### Brief:
Examine the records below. Report how many of their lines contain the word "NvSwitch发展", with no other content.
☆ ☆ ☆ ☆ ☆
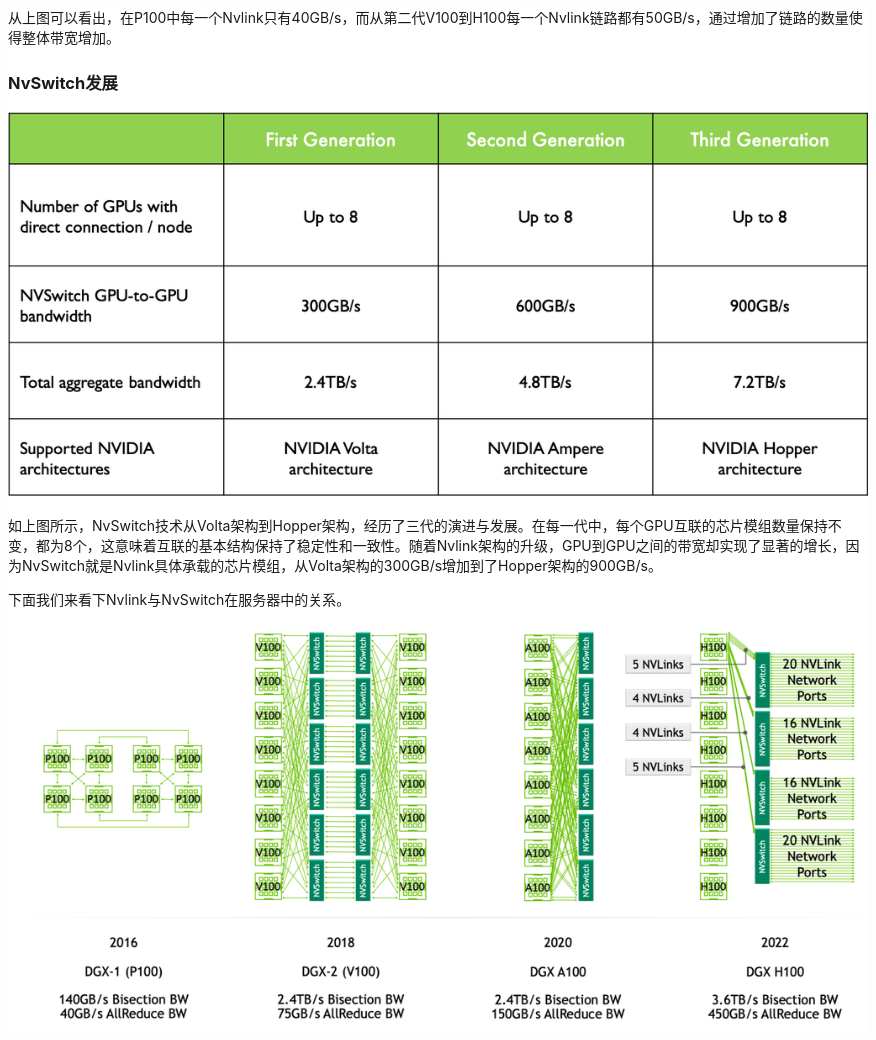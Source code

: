 从上图可以看出，在P100中每一个Nvlink只有40GB/s，而从第二代V100到H100每一个Nvlink链路都有50GB/s，通过增加了链路的数量使得整体带宽增加。

### NvSwitch发展

![NvSwitch发展](images/04.basic_nvlink_07.png)

如上图所示，NvSwitch技术从Volta架构到Hopper架构，经历了三代的演进与发展。在每一代中，每个GPU互联的芯片模组数量保持不变，都为8个，这意味着互联的基本结构保持了稳定性和一致性。随着Nvlink架构的升级，GPU到GPU之间的带宽却实现了显著的增长，因为NvSwitch就是Nvlink具体承载的芯片模组，从Volta架构的300GB/s增加到了Hopper架构的900GB/s。

下面我们来看下Nvlink与NvSwitch在服务器中的关系。

![NvSwitch发展](images/04.basic_nvlink_08.png)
☆ ☆ ☆ ☆ ☆
### Task answer:
3